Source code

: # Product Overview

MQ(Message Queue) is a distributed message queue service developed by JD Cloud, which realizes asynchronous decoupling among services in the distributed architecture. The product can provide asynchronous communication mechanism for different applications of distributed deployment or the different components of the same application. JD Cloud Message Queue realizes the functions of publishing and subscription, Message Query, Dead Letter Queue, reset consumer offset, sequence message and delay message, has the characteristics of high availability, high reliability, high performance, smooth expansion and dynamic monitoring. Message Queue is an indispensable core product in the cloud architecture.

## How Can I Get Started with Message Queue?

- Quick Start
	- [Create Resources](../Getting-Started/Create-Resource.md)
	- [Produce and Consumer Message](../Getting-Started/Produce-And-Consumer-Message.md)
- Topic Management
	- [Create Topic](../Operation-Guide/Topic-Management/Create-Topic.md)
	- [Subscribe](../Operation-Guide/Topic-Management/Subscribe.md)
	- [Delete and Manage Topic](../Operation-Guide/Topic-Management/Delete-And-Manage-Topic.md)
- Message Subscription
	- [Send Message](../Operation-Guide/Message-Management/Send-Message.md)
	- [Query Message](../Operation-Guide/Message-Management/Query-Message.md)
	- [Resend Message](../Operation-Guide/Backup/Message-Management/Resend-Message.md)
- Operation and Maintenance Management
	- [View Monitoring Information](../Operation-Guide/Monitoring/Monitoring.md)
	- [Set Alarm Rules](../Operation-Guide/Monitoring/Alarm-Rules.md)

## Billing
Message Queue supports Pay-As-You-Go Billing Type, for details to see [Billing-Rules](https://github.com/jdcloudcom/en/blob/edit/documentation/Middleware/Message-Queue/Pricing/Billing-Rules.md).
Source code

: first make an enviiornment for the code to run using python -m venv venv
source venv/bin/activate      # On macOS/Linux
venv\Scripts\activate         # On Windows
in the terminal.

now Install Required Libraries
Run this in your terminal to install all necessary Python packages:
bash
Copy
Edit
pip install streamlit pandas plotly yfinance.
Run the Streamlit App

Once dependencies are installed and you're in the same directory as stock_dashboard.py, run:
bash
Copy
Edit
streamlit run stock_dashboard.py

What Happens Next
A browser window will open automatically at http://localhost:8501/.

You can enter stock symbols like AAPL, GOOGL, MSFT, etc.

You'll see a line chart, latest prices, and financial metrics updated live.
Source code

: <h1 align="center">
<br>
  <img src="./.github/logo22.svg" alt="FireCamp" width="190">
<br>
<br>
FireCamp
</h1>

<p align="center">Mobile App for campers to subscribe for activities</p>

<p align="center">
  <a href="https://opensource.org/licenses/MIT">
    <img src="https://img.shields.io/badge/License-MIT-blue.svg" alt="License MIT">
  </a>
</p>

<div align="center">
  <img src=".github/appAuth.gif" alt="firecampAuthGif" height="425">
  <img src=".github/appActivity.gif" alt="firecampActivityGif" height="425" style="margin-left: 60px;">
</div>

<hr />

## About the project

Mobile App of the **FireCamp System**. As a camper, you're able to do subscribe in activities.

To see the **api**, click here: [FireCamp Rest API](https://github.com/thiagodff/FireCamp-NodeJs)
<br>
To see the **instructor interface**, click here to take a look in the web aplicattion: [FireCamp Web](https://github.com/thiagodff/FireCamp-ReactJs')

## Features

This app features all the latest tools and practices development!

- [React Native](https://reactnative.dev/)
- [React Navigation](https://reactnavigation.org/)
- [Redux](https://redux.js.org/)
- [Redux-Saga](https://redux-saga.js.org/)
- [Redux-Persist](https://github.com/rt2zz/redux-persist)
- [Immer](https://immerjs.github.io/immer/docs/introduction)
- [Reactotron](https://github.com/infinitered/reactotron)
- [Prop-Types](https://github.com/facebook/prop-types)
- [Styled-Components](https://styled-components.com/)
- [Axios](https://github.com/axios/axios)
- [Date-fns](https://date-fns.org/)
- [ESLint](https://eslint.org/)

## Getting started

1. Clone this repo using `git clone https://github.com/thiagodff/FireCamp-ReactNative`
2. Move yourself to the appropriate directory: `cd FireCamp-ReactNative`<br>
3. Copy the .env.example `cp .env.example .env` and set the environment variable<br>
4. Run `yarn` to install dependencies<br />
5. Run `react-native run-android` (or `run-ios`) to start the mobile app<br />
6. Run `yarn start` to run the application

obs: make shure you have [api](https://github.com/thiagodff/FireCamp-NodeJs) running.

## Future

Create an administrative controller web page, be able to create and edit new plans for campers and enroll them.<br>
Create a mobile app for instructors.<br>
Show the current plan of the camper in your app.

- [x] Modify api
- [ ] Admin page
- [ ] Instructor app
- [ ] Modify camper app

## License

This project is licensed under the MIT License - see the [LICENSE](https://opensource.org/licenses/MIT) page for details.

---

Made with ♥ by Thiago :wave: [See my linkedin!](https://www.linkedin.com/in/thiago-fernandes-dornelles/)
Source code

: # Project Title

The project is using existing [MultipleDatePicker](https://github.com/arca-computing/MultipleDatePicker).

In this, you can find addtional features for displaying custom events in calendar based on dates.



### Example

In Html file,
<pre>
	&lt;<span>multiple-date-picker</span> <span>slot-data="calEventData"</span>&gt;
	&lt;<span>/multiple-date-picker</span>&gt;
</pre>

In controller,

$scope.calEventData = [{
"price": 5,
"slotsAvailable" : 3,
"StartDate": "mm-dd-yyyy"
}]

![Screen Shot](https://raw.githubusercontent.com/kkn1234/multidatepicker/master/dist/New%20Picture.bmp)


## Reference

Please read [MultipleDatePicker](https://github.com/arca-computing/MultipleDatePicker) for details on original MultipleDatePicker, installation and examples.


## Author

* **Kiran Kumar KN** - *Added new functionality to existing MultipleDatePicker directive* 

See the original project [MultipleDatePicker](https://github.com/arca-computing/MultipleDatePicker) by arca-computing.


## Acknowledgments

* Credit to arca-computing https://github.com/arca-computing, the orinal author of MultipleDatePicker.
-*-*-
What to do » Take each line of the material above that holds the string "existing" and copy it.

Answer box »
The project is using existing [MultipleDatePicker](https://github.com/arca-computing/MultipleDatePicker).
* **Kiran Kumar KN** - *Added new functionality to existing MultipleDatePicker directive* 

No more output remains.